Lines from the one containing "supplies a prime" through the last line of the data are to be repeated word for word, both ends included.

(Stored data)
******************************

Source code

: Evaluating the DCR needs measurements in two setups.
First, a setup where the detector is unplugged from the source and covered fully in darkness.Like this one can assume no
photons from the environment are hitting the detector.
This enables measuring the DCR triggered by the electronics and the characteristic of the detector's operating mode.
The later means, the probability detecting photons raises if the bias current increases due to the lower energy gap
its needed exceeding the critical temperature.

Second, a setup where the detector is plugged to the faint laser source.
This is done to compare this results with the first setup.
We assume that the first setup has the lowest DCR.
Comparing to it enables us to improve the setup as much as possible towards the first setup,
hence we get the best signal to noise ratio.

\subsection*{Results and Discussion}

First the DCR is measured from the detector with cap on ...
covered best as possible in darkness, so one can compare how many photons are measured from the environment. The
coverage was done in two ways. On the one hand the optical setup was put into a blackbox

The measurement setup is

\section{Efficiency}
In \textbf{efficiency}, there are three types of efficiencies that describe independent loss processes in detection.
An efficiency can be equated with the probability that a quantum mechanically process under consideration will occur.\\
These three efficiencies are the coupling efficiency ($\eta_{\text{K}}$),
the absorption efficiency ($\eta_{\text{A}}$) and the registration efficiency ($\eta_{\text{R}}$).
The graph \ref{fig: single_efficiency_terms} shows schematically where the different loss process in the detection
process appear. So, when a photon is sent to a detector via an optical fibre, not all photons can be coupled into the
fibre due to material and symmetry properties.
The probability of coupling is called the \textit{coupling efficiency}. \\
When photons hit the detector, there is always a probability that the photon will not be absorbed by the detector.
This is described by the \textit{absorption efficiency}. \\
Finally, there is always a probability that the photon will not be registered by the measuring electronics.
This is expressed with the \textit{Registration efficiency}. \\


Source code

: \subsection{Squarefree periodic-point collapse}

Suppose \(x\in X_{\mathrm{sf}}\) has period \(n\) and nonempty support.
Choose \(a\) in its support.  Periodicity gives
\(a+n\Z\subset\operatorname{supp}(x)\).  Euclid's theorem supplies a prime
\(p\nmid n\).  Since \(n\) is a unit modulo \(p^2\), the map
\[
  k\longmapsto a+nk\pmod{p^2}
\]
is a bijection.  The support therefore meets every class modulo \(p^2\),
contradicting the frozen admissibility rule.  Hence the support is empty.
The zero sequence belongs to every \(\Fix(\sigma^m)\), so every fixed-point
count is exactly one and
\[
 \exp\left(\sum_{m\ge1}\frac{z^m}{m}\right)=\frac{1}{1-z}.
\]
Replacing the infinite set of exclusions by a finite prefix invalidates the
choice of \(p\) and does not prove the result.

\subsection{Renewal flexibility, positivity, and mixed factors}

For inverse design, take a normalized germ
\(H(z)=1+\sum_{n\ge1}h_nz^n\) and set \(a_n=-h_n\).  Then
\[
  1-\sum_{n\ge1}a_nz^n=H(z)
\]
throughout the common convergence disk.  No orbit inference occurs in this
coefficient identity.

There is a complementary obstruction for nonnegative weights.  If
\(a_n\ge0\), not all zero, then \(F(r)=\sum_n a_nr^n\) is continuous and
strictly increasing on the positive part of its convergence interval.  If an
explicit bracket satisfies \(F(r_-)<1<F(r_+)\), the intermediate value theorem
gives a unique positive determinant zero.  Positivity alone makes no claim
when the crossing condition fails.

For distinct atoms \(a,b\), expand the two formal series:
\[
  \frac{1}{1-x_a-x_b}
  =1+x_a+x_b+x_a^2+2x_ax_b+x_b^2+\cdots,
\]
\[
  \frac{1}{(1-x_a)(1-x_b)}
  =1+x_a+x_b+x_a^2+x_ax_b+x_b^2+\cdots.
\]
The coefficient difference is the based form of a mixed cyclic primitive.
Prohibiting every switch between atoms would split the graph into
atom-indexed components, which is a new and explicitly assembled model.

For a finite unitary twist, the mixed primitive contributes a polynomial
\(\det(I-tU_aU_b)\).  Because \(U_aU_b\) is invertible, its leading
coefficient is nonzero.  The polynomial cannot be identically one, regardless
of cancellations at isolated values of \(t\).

******************************

SOLUTION:
\(a+n\Z\subset\operatorname{supp}(x)\).  Euclid's theorem supplies a prime
\(p\nmid n\).  Since \(n\) is a unit modulo \(p^2\), the map
\[
  k\longmapsto a+nk\pmod{p^2}
\]
is a bijection.  The support therefore meets every class modulo \(p^2\),
contradicting the frozen admissibility rule.  Hence the support is empty.
The zero sequence belongs to every \(\Fix(\sigma^m)\), so every fixed-point
count is exactly one and
\[
 \exp\left(\sum_{m\ge1}\frac{z^m}{m}\right)=\frac{1}{1-z}.
\]
Replacing the infinite set of exclusions by a finite prefix invalidates the
choice of \(p\) and does not prove the result.

\subsection{Renewal flexibility, positivity, and mixed factors}

For inverse design, take a normalized germ
\(H(z)=1+\sum_{n\ge1}h_nz^n\) and set \(a_n=-h_n\).  Then
\[
  1-\sum_{n\ge1}a_nz^n=H(z)
\]
throughout the common convergence disk.  No orbit inference occurs in this
coefficient identity.

There is a complementary obstruction for nonnegative weights.  If
\(a_n\ge0\), not all zero, then \(F(r)=\sum_n a_nr^n\) is continuous and
strictly increasing on the positive part of its convergence interval.  If an
explicit bracket satisfies \(F(r_-)<1<F(r_+)\), the intermediate value theorem
gives a unique positive determinant zero.  Positivity alone makes no claim
when the crossing condition fails.

For distinct atoms \(a,b\), expand the two formal series:
\[
  \frac{1}{1-x_a-x_b}
  =1+x_a+x_b+x_a^2+2x_ax_b+x_b^2+\cdots,
\]
\[
  \frac{1}{(1-x_a)(1-x_b)}
  =1+x_a+x_b+x_a^2+x_ax_b+x_b^2+\cdots.
\]
The coefficient difference is the based form of a mixed cyclic primitive.
Prohibiting every switch between atoms would split the graph into
atom-indexed components, which is a new and explicitly assembled model.

For a finite unitary twist, the mixed primitive contributes a polynomial
\(\det(I-tU_aU_b)\).  Because \(U_aU_b\) is invertible, its leading
coefficient is nonzero.  The polynomial cannot be identically one, regardless
of cancellations at isolated values of \(t\).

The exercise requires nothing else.